The required answer is every line of the data containing the word "https".

• Document images with source code:
——————
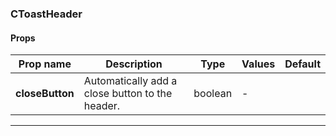 ### CToastHeader

#### Props

| Prop name       | Description                                     | Type    | Values | Default |
| --------------- | ----------------------------------------------- | ------- | ------ | ------- |
| **closeButton** | Automatically add a close button to the header. | boolean | -      |         |

---
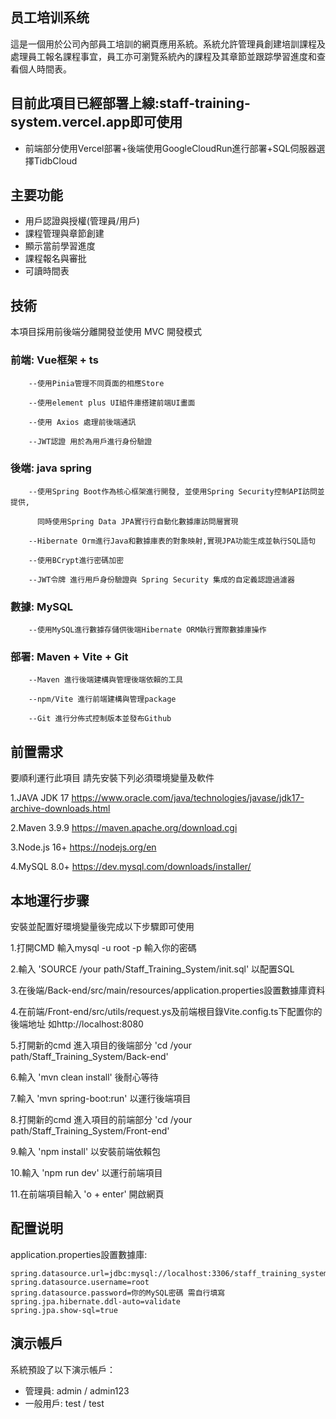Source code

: ## 员工培训系统

這是一個用於公司內部員工培訓的網頁應用系統。系統允許管理員創建培訓課程及處理員工報名課程事宜，員工亦可瀏覽系統內的課程及其章節並跟踪學習進度和查看個人時間表。

## 目前此項目已經部署上線:staff-training-system.vercel.app即可使用
- 前端部分使用Vercel部署+後端使用GoogleCloudRun進行部署+SQL伺服器選擇TidbCloud


## 主要功能

- 用戶認證與授權(管理員/用戶)
- 課程管理與章節創建
- 顯示當前學習進度
- 課程報名與審批
- 可讀時間表

## 技術

本項目採用前後端分離開發並使用 MVC 開發模式

### 前端: Vue框架 + ts

        --使用Pinia管理不同頁面的相應Store

        --使用element plus UI組件庫搭建前端UI畫面

        --使用 Axios 處理前後端通訊

        --JWT認證 用於為用戶進行身份驗證

### 後端: java spring

        --使用Spring Boot作為核心框架進行開發, 並使用Spring Security控制API訪問並提供,

          同時使用Spring Data JPA實行行自動化數據庫訪問層實現

        --Hibernate Orm進行Java和數據庫表的對象映射,實現JPA功能生成並執行SQL語句

        --使用BCrypt進行密碼加密

        --JWT令牌 進行用戶身份驗證與 Spring Security 集成的自定義認證過濾器


### 數據: MySQL

        --使用MySQL進行數據存儲供後端Hibernate ORM執行實際數據庫操作

### 部署: Maven + Vite + Git

        --Maven 進行後端建構與管理後端依賴的工具

        --npm/Vite 進行前端建構與管理package
        
        --Git 進行分佈式控制版本並發布Github


## 前置需求

要順利運行此項目 請先安裝下列必須環境變量及軟件

1.JAVA JDK 17 https://www.oracle.com/java/technologies/javase/jdk17-archive-downloads.html

2.Maven 3.9.9 https://maven.apache.org/download.cgi

3.Node.js 16+ https://nodejs.org/en

4.MySQL 8.0+ https://dev.mysql.com/downloads/installer/


## 本地運行步骤

安裝並配置好環境變量後完成以下步驟即可使用

1.打開CMD 輸入mysql -u root -p 輸入你的密碼

2.輸入 'SOURCE /your path/Staff_Training_System/init.sql' 以配置SQL

3.在後端/Back-end/src/main/resources/application.properties設置數據庫資料

4.在前端/Front-end/src/utils/request.ys及前端根目錄Vite.config.ts下配置你的後端地址 
  如http://localhost:8080

5.打開新的cmd 進入項目的後端部分 'cd /your path/Staff_Training_System/Back-end'

6.輸入 'mvn clean install' 後耐心等待

7.輸入 'mvn spring-boot:run' 以運行後端項目

8.打開新的cmd 進入項目的前端部分 'cd /your path/Staff_Training_System/Front-end'

9.輸入 'npm install' 以安裝前端依賴包

10.輸入 'npm run dev' 以運行前端項目

11.在前端項目輸入 'o + enter' 開啟網頁

## 配置说明

application.properties設置數據庫:

    spring.datasource.url=jdbc:mysql://localhost:3306/staff_training_system_database
    spring.datasource.username=root
    spring.datasource.password=你的MySQL密碼 需自行填寫
    spring.jpa.hibernate.ddl-auto=validate
    spring.jpa.show-sql=true

## 演示帳戶

系統預設了以下演示帳戶：

- 管理員: admin / admin123
- 一般用戶: test / test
——————
• EXERCISE RESPONSE:
1.JAVA JDK 17 https://www.oracle.com/java/technologies/javase/jdk17-archive-downloads.html
2.Maven 3.9.9 https://maven.apache.org/download.cgi
3.Node.js 16+ https://nodejs.org/en
4.MySQL 8.0+ https://dev.mysql.com/downloads/installer/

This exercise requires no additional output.